Obviously, this did not end well:
CAMtool V3.3 – blown stepper fuse
The fuse, put under considerable stress, vented smoke & debris in all directions across the board; note the jets above the white motor connector. Surprisingly, the 1 kΩ resistor just below it is in fine shape, as is the rather blackened electrolytic cap.
The fuse measures the same 150-ish mΩ as the fuses in the other two axes, but I doubt it’s actually a fuse any more.
Astonishingly, the Arduino clone on the board worked fine, so I could extract the GRBL configuration.
Memo to Self: Never plug things in with your head upside down!
These “Ships from and sold by Amazon” alkaline AA cells arrived by UPS. They now fall under reasonable requirements to prevent shorting and damage, although the cardboard box wasn’t sturdy enough to prevent them from breaking free laterally.
One might quibble about the “Health & Personal Care Item” description, but, yeah, better battery packaging seems like a good idea.
A quartet of defunct 64 KB EEPROMs (*) emerged from a box of microscope doodads, so I stuck ’em under the stereo zoom scope for final pictures.

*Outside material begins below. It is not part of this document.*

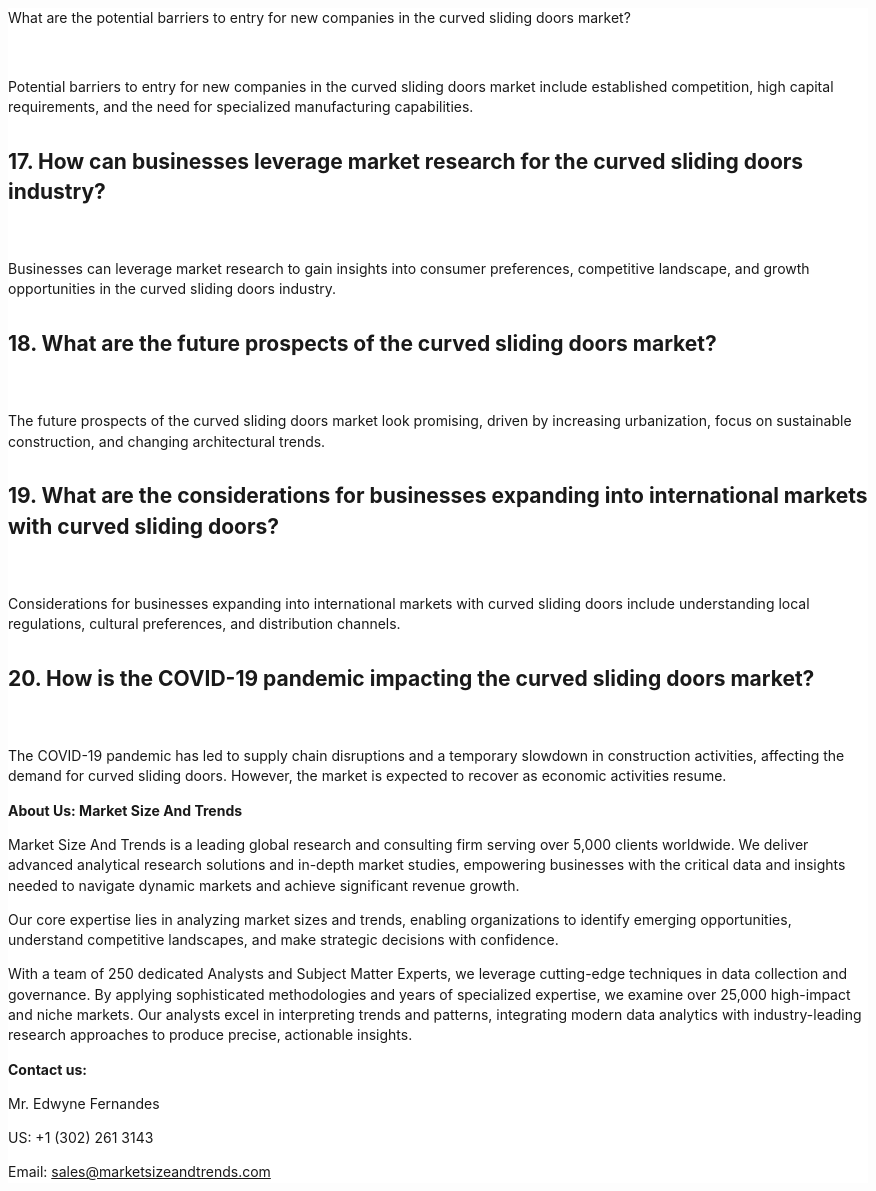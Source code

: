 What are the potential barriers to entry for new companies in the curved sliding doors market?</h2> <p>&nbsp;</p><p>Potential barriers to entry for new companies in the curved sliding doors market include established competition, high capital requirements, and the need for specialized manufacturing capabilities.</p> <h2>17. How can businesses leverage market research for the curved sliding doors industry?</h2> <p>&nbsp;</p><p>Businesses can leverage market research to gain insights into consumer preferences, competitive landscape, and growth opportunities in the curved sliding doors industry.</p> <h2>18. What are the future prospects of the curved sliding doors market?</h2> <p>&nbsp;</p><p>The future prospects of the curved sliding doors market look promising, driven by increasing urbanization, focus on sustainable construction, and changing architectural trends.</p> <h2>19. What are the considerations for businesses expanding into international markets with curved sliding doors?</h2> <p>&nbsp;</p><p>Considerations for businesses expanding into international markets with curved sliding doors include understanding local regulations, cultural preferences, and distribution channels.</p> <h2>20. How is the COVID-19 pandemic impacting the curved sliding doors market?</h2> <p>&nbsp;</p><p>The COVID-19 pandemic has led to supply chain disruptions and a temporary slowdown in construction activities, affecting the demand for curved sliding doors. However, the market is expected to recover as economic activities resume.</p></body></html></p><p><strong>About Us:&nbsp;Market Size And Trends</strong></p><p>Market Size And Trends&nbsp;is a leading global research and consulting firm serving over 5,000 clients worldwide. We deliver advanced analytical research solutions and in-depth market studies, empowering businesses with the critical data and insights needed to navigate dynamic markets and achieve significant revenue growth.</p><p>Our core expertise lies in analyzing market sizes and trends, enabling organizations to identify emerging opportunities, understand competitive landscapes, and make strategic decisions with confidence.</p><p>With a team of 250 dedicated Analysts and Subject Matter Experts, we leverage cutting-edge techniques in data collection and governance. By applying sophisticated methodologies and years of specialized expertise, we examine over 25,000 high-impact and niche markets. Our analysts excel in interpreting trends and patterns, integrating modern data analytics with industry-leading research approaches to produce precise, actionable insights.</p><p><strong>Contact us:</strong></p><p>Mr. Edwyne Fernandes</p><p>US: +1 (302) 261 3143</p><p>Email: <a href="mailto:sales@marketsizeandtrends.com">sales@marketsizeandtrends.com</a>&nbsp;</p>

The oldest one, an MCM68764, came from Motorola with a 8313 date code. The next three, all TMS2764JL-25, came from TI with date codes in 84 and 85, so they have slightly different layouts.
MCM68764C EPROM
TMS2764JL-25 A EPROM
This one is rotated 90° counterclockwise:
TMS2764JL-25 B EPROM
TMS2764JL-25 C EPROM
The hideous compression artifacts come from the original Pixel 3a images, because they’re (digitally) zoomed in all the way, plus bonus optical distortion from the quartz windows. The chips definitely look better in person, although the (optical) magnification isn’t nearly enough to show the tiniest details.
(*) Uh, they’re just EPROMs. It’s been so long since I’ve typed it that the extra “E” just stuttered right out. That’s my story and I’m sticking with it … at least I got the image names right!